— TRY IT —
Across the following data, how many lines include the string "doesn"? Reply with the number and nothing more.

Saved data entries
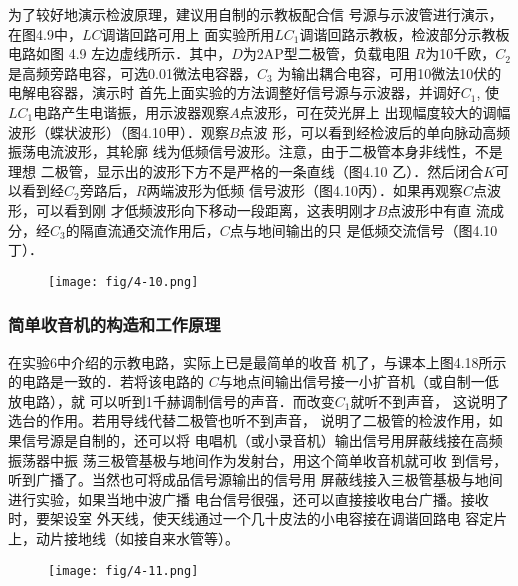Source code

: 为了较好地演示检波原理，建议用自制的示教板配合信
号源与示波管进行演示，在图4.9中，$LC$调谐回路可用上
面实验所用$LC_1$调谐回路示教板，检波部分示教板电路如图
4.9 左边虚线所示．其中，$D$为2AP型二极管，负载电阻
$R$为10千欧，$C_2$是高频旁路电容，可选0.01微法电容器，$C_3$
为输出耦合电容，可用10微法10伏的电解电容器，演示时
首先上面实验的方法调整好信号源与示波器，并调好$C_1$, 使
$LC_1$电路产生电谐振，用示波器观察$A$点波形，可在荧光屏上
出现幅度较大的调幅波形（蝶状波形）（图4.10甲）．观察$B$点波
形，可以看到经检波后的单向脉动高频振荡电流波形，其轮廓
线为低频信号波形。注意，由于二极管本身非线性，不是理想
二极管，显示出的波形下方不是严格的一条直线（图4.10
乙）．然后闭合$K$可以看到经$C_2$旁路后，$R$两端波形为低频
信号波形（图4.10丙）．如果再观察$C$点波形，可以看到刚
才低频波形向下移动一段距离，这表明刚才$B$点波形中有直
流成分，经$C_3$的隔直流通交流作用后，$C$点与地间输出的只
是低频交流信号（图4.10丁）．

\begin{figure}[htp]
    \centering
\texttt{[image: fig/4-10.png]}
    \caption{}
\end{figure}

\subsubsection{简单收音机的构造和工作原理}
在实验6中介绍的示教电路，实际上已是最简单的收音
机了，与课本上图4.18所示的电路是一致的．若将该电路的
$C$与地点间输出信号接一小扩音机（或自制一低放电路），就
可以听到1千赫调制信号的声音．而改变$C_1$就听不到声音，
这说明了选台的作用。若用导线代替二极管也听不到声音，
说明了二极管的检波作用，如果信号源是自制的，还可以将
电唱机（或小录音机）输出信号用屏蔽线接在高频振荡器中振
荡三极管基极与地间作为发射台，用这个简单收音机就可收
到信号，听到广播了。当然也可将成品信号源输出的信号用
屏蔽线接入三极管基极与地间进行实验，如果当地中波广播
电台信号很强，还可以直接接收电台广播。接收时，要架设室
外天线，使天线通过一个几十皮法的小电容接在调谐回路电
容定片上，动片接地线（如接自来水管等）。

\begin{figure}[htp]
    \centering
\texttt{[image: fig/4-11.png]}
    \caption{}
\end{figure}

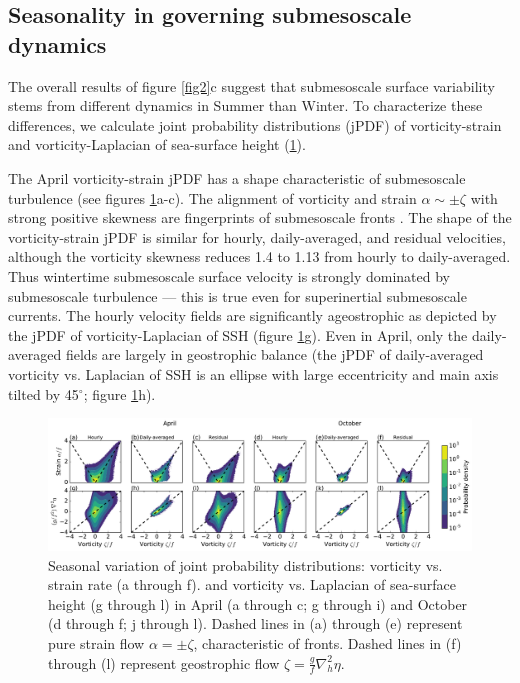 \documentclass[grl]{agutex2015}
\begin{document}
\begin{article}
\section{Seasonality in governing submesoscale dynamics}
The overall results of figure \ref{fig2}c suggest that submesoscale surface
 variability stems from different dynamics in Summer than Winter.
 To characterize these differences, we calculate
joint probability distributions (jPDF) of
vorticity-strain and vorticity-Laplacian of sea-surface height (\ref{fig3}).

The April vorticity-strain jPDF has a shape characteristic of submesoscale turbulence
 (see figures \ref{fig3}a-c). The alignment of vorticity and strain $\alpha \sim \pm\zeta$
 with strong positive skewness are fingerprints of submesoscale fronts
 \citep{shcherbina_etal2013,mcwilliams2016}. The shape of the vorticity-strain
 jPDF is similar for hourly, daily-averaged, and residual velocities, although
 the vorticity skewness reduces 1.4 to 1.13 from hourly to daily-averaged.
 Thus wintertime submesoscale surface velocity is strongly dominated by submesoscale turbulence --- this is true even for
 superinertial submesoscale currents. The hourly velocity fields are significantly
ageostrophic as depicted by the jPDF of vorticity-Laplacian of SSH
(figure \ref{fig3}g). Even in April, only the daily-averaged fields
are largely
in  geostrophic balance (the jPDF of daily-averaged vorticity vs. Laplacian of SSH
is an ellipse with large eccentricity and main axis tilted by 45$^\circ$; figure \ref{fig3}h).


\begin{figure}[ht]
  \begin{center}
    \includegraphics[width=1.\textwidth]{figs/fig3.pdf}
 \caption{Seasonal variation of joint probability distributions:  vorticity vs. strain rate (a through f).
          and vorticity vs. Laplacian of sea-surface height (g through l) in April (a through c;
          g  through i) and October (d through f;
          j  through l).
          Dashed lines in (a) through (e) represent pure strain flow $\alpha = \pm\zeta$,
          characteristic of fronts. Dashed lines in (f) through
          (l) represent geostrophic flow $\zeta = \frac{g}{f}\nabla_h^2 \eta$.}
 \label{fig3}
 \end{center}
\end{figure}


\end{article}
\end{document}
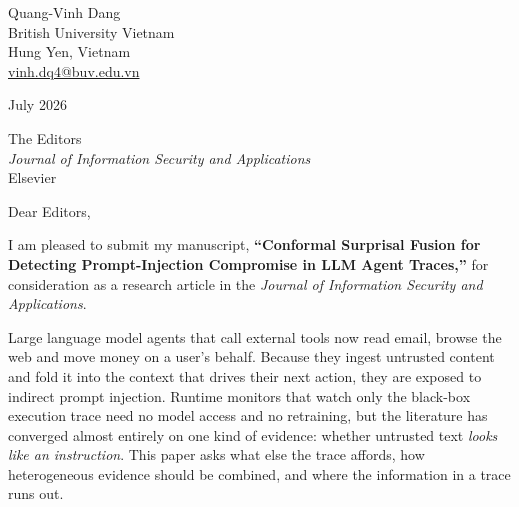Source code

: \documentclass[10pt]{article}
\begin{document}
\noindent
Quang-Vinh Dang\\
British University Vietnam\\
Hung Yen, Vietnam\\
\href{mailto:vinh.dq4@buv.edu.vn}{vinh.dq4@buv.edu.vn}

\vspace{0.7em}
 July 2026

\vspace{0.7em}
\noindent
The Editors\\
\emph{Journal of Information Security and Applications}\\
Elsevier

\vspace{0.8em}
\noindent Dear Editors,

\vspace{0.6em}
I am pleased to submit my manuscript, \textbf{``Conformal Surprisal Fusion for
Detecting Prompt-Injection Compromise in LLM Agent Traces,''} for consideration as
a research article in the \emph{Journal of Information Security and
Applications}.

Large language model agents that call external tools now read email, browse the
web and move money on a user's behalf. Because they ingest untrusted content and
fold it into the context that drives their next action, they are exposed to
indirect prompt injection. Runtime monitors that watch only the black-box execution
trace need no model access and no retraining, but the literature has converged
almost entirely on one kind of evidence: whether untrusted text \emph{looks like an
instruction}. This paper asks what else the trace affords, how heterogeneous
evidence should be combined, and where the information in a trace runs out.
\end{document}
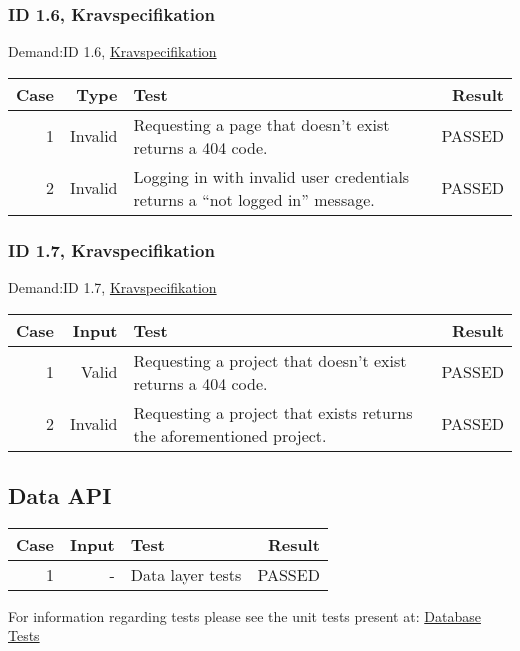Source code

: \documentclass{TDP003mall}
\begin{document}
\subsubsection{ID 1.6, Kravspecifikation}
Demand:ID 1.6, \href{https://www.ida.liu.se/~TDP003/current/projekt/dokument/systemspecifikation.pdf}{Kravspecifikation}
\begin{table}[!h]
\begin{tabularx}{\linewidth}{|r|r|X|r|}\hline
\textbf{Case} & \textbf{Type} & \textbf{Test} & \textbf{Result} \\\hline
1 &Invalid & Requesting a page that doesn't exist returns a 404 code.  & PASSED \\\hline
2 &Invalid & Logging in with invalid user credentials returns a ``not logged in'' message. & PASSED \\\hline
\end{tabularx}
\end{table}



\subsubsection{ID 1.7, Kravspecifikation}
Demand:ID 1.7, \href{https://www.ida.liu.se/~TDP003/current/projekt/dokument/systemspecifikation.pdf}{Kravspecifikation}
\begin{table}[!h]
\begin{tabularx}{\linewidth}{|r|r|X|r|}\hline
\textbf{Case} &\textbf{Input} & \textbf{Test} & \textbf{Result} \\\hline
1 &Valid & Requesting a project that doesn't exist returns a 404 code.  & PASSED \\\hline
2 &Invalid & Requesting a project that exists returns the aforementioned project.  & PASSED \\\hline
\end{tabularx}
\end{table}

\subsection{Data API}
\begin{table}[!h]
\begin{tabularx}{\linewidth}{|r|r|X|r|}\hline
\textbf{Case} &\textbf{Input} & \textbf{Test} & \textbf{Result} \\\hline
1 & -  & Data layer tests  & PASSED \\\hline
\end{tabularx}
\end{table}
For information regarding tests
please see the unit tests present at: \href{https://gitlab.ida.liu.se/filst04/tdp003-2018-database-tests}{Database Tests}
\end{document}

— EXERCISE OUTPUT —
2